Monday. *sigh* my longest day of the week.  I'm here doing my usual advising at one of the local high schools.  thus far, only two of my students have bothered to meet with me.  i used to "chase" students down but now I've learn to let them come to me and if they don't--well, then they simply don't.  It's not like they're in trouble however, if they think it's a waste of their time checking in or getting important info (or reminders of things they need to do) then they can't hold it against me.  Anyway, just one more month of tutoring and then the ball snowballs as we prepare and roll into summer.  the dynamics this summer will change indeed.  we have a lot of new students this summer--which can be both good and bad--it'll most definitely be different.  we're still short on teachers but I'm sure we'll make it work--somehow.  I might not be teaching Chinese this summer.  I'm not quite sure how I feel about that but in a sense perhaps that's a good thing.  If I have grad school then I can hopefully set more time aside to that than class prep and lesson planning. 

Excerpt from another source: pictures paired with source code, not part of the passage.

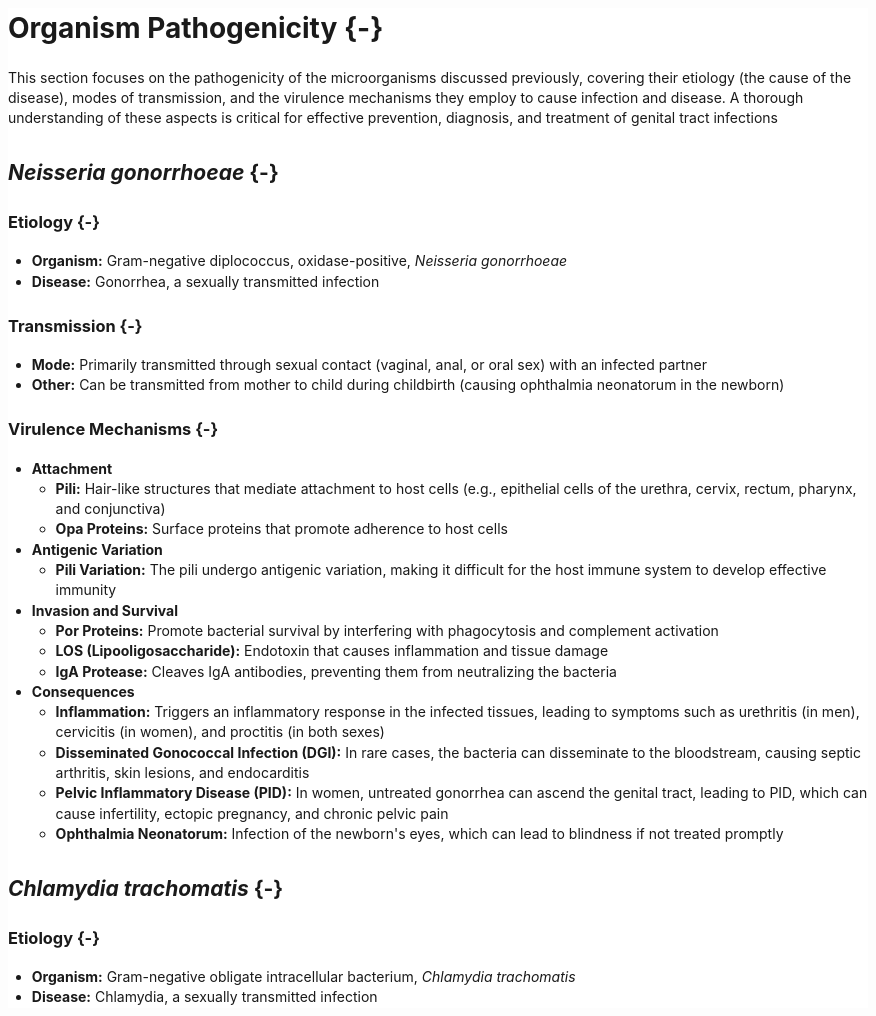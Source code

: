 #  Organism Pathogenicity {-}

This section focuses on the pathogenicity of the microorganisms discussed previously, covering their etiology (the cause of the disease), modes of transmission, and the virulence mechanisms they employ to cause infection and disease. A thorough understanding of these aspects is critical for effective prevention, diagnosis, and treatment of genital tract infections

## ***Neisseria gonorrhoeae*** {-}

### **Etiology** {-}
*   **Organism:** Gram-negative diplococcus, oxidase-positive, *Neisseria gonorrhoeae*
*   **Disease:** Gonorrhea, a sexually transmitted infection

### **Transmission** {-}
*   **Mode:** Primarily transmitted through sexual contact (vaginal, anal, or oral sex) with an infected partner
*   **Other:** Can be transmitted from mother to child during childbirth (causing ophthalmia neonatorum in the newborn)

### **Virulence Mechanisms** {-}
*   **Attachment**
    *   **Pili:** Hair-like structures that mediate attachment to host cells (e.g., epithelial cells of the urethra, cervix, rectum, pharynx, and conjunctiva)
    *   **Opa Proteins:** Surface proteins that promote adherence to host cells
*   **Antigenic Variation**
    *   **Pili Variation:** The pili undergo antigenic variation, making it difficult for the host immune system to develop effective immunity
*   **Invasion and Survival**
    *   **Por Proteins:** Promote bacterial survival by interfering with phagocytosis and complement activation
    *   **LOS (Lipooligosaccharide):** Endotoxin that causes inflammation and tissue damage
    *   **IgA Protease:** Cleaves IgA antibodies, preventing them from neutralizing the bacteria
*   **Consequences**
    *   **Inflammation:** Triggers an inflammatory response in the infected tissues, leading to symptoms such as urethritis (in men), cervicitis (in women), and proctitis (in both sexes)
    *   **Disseminated Gonococcal Infection (DGI):** In rare cases, the bacteria can disseminate to the bloodstream, causing septic arthritis, skin lesions, and endocarditis
    *   **Pelvic Inflammatory Disease (PID):** In women, untreated gonorrhea can ascend the genital tract, leading to PID, which can cause infertility, ectopic pregnancy, and chronic pelvic pain
    *   **Ophthalmia Neonatorum:** Infection of the newborn's eyes, which can lead to blindness if not treated promptly

## ***Chlamydia trachomatis*** {-}

### **Etiology** {-}
*   **Organism:** Gram-negative obligate intracellular bacterium, *Chlamydia trachomatis*
*   **Disease:** Chlamydia, a sexually transmitted infection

so on sunday my brothers' accord was leaving gas and died a few blocks from the house.  he's not sure if it's the gas line or the tank that's busted or rusted out but he's hoping it's not the tank.  he's extremely frustrated.  i haven't had a car in years (since my saturn died in 08).  At the time my brother had two cars which he only drove them seasonally.  so i have been "sharing" cars with him since.  being now that he may be temporarily with one car i may have to seriously start looking to buy one of my own.  we were car shopping a few years ago (for me) but didn't find or see anything worth buying.  being young and dumb i shot my credit and have been slowly getting back up (esp. now since i have a decent job). we have a friend who works at a dealership and perhaps in the next few weeks i'll be buying my very first car!  (I've had cars before but i personally didn't purchase them--my first car was a beater my uncle bought me for like $400 and the second car was my mom's car which she eventually gave me and drove her van instead).  i'm excited but being that i have a lot on my plate right now i'm surprisingly not as excited as i should be.  eh, too much going on. but i'm sure i will be when it bring it home.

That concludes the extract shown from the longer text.